WORK ORDER: Using the entries that follow, write out the line containing "large language models.", the line containing "Jonathan~Hvithamar Rystrom.", and every line between them, exactly and nothing else.

DATA LISTING: Begin

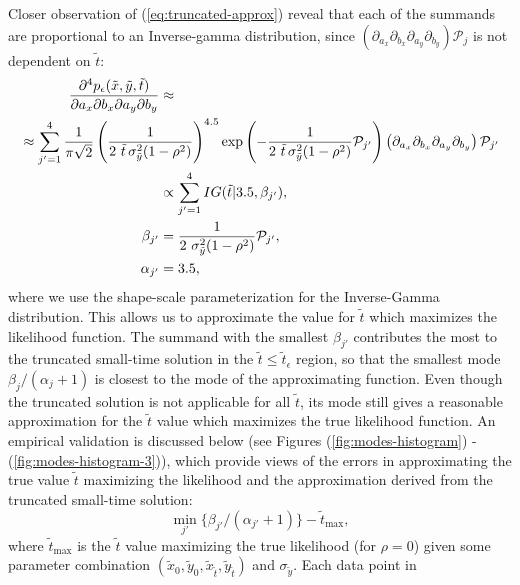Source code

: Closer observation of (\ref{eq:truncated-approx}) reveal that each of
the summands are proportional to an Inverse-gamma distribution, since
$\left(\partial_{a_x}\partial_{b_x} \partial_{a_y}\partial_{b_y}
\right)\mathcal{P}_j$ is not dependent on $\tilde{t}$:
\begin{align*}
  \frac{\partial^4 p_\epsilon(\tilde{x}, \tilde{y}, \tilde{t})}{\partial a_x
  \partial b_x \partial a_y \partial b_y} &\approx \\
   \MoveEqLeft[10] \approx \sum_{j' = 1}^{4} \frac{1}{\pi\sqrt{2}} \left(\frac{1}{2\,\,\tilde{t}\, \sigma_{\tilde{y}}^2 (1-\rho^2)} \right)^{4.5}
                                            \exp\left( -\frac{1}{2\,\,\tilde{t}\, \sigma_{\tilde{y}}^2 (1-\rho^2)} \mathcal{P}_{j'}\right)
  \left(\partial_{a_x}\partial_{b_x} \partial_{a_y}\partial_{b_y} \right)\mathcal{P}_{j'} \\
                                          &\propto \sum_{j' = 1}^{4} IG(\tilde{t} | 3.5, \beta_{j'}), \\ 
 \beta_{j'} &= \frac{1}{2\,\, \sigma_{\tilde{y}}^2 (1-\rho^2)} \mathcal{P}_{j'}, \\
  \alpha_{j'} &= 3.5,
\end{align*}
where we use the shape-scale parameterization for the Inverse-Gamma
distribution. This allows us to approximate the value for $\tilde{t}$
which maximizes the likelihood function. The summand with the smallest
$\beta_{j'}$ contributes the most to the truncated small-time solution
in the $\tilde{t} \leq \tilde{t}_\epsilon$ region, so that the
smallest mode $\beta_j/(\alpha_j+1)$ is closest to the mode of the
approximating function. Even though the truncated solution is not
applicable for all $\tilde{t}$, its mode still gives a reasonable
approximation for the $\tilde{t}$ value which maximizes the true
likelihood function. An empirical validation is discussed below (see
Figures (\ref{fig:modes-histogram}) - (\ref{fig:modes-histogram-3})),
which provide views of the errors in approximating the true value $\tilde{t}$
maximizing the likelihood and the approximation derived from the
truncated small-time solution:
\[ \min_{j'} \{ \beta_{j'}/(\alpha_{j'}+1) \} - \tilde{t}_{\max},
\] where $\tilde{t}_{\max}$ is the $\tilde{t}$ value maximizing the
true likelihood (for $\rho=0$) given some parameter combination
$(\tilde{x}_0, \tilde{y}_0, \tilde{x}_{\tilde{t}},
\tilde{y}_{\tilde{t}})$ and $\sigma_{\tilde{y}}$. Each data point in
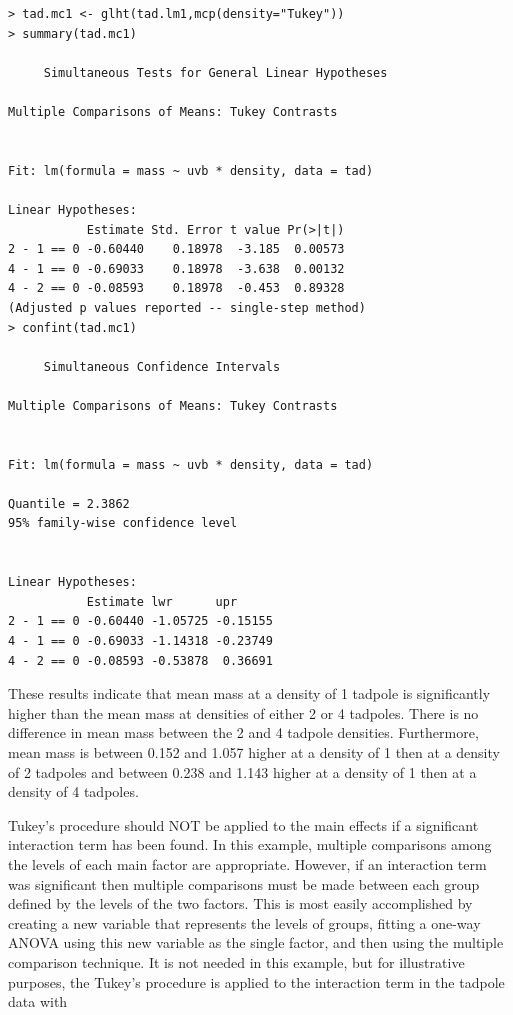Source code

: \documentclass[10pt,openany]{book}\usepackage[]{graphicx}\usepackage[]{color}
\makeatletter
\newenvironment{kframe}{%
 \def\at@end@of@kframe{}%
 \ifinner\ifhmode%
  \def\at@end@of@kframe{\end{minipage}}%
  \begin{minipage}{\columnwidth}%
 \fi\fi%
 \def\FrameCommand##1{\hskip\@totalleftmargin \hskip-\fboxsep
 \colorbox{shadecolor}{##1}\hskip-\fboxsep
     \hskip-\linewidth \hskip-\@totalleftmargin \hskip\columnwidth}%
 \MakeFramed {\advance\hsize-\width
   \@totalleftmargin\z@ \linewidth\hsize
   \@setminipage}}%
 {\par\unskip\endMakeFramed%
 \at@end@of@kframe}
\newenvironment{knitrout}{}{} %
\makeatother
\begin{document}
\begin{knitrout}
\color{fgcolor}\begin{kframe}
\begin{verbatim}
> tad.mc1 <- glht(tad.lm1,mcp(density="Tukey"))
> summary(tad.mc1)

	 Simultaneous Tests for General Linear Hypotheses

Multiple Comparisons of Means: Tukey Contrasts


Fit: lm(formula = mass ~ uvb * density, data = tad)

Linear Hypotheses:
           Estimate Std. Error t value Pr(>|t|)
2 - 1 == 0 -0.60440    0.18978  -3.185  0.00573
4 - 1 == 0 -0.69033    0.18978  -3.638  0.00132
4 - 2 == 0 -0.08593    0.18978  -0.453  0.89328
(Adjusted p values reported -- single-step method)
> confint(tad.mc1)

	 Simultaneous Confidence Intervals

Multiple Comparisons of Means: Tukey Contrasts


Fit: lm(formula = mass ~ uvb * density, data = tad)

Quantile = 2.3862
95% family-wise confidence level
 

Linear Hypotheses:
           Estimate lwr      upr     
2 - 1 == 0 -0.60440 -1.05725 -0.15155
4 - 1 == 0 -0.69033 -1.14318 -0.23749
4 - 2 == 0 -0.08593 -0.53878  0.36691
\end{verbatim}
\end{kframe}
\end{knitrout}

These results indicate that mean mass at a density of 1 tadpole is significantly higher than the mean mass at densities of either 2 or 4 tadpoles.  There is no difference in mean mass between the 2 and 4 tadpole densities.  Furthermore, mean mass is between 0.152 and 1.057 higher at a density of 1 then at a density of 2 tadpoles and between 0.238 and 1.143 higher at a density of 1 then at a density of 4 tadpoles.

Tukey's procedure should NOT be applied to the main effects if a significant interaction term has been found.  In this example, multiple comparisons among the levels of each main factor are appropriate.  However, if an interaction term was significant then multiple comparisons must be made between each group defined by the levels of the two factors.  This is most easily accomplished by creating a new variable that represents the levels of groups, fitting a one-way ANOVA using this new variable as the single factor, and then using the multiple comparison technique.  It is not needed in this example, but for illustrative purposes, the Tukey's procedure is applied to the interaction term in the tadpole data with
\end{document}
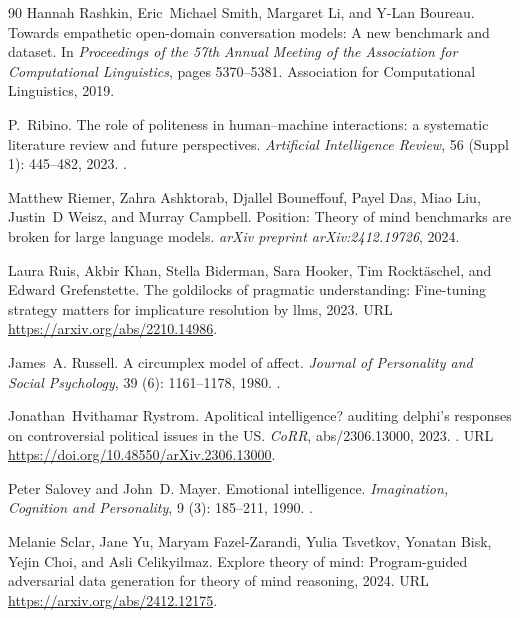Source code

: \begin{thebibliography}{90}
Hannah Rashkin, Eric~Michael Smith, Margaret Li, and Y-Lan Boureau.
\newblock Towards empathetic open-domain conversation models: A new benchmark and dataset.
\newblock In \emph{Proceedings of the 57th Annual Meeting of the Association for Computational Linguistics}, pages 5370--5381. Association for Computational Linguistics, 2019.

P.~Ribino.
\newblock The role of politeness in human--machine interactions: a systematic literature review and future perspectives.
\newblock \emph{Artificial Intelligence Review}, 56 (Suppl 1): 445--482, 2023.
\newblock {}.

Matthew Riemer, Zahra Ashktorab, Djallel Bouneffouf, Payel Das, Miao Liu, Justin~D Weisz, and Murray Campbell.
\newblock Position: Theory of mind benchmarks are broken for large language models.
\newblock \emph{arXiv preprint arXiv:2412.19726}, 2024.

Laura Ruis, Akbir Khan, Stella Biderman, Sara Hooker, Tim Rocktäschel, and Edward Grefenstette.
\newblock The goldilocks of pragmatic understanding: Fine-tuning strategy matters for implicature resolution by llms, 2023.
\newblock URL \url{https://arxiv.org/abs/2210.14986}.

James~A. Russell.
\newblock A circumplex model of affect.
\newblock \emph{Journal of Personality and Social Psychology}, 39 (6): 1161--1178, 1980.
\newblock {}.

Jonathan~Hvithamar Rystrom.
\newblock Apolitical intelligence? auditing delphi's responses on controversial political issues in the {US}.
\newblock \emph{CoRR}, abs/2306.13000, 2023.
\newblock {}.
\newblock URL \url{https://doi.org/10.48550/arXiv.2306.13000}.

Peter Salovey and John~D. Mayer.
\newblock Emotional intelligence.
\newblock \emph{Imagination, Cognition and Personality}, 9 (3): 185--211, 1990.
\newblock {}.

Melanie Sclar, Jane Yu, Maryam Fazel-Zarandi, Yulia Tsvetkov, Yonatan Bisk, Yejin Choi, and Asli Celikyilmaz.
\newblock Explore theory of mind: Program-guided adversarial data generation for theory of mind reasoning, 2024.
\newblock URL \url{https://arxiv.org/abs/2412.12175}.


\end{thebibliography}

DATA LISTING: End

COMPLETED TASK:
\newblock Position: Theory of mind benchmarks are broken for large language models.
\newblock \emph{arXiv preprint arXiv:2412.19726}, 2024.

Laura Ruis, Akbir Khan, Stella Biderman, Sara Hooker, Tim Rocktäschel, and Edward Grefenstette.
\newblock The goldilocks of pragmatic understanding: Fine-tuning strategy matters for implicature resolution by llms, 2023.
\newblock URL \url{https://arxiv.org/abs/2210.14986}.

James~A. Russell.
\newblock A circumplex model of affect.
\newblock \emph{Journal of Personality and Social Psychology}, 39 (6): 1161--1178, 1980.
\newblock {}.

Jonathan~Hvithamar Rystrom.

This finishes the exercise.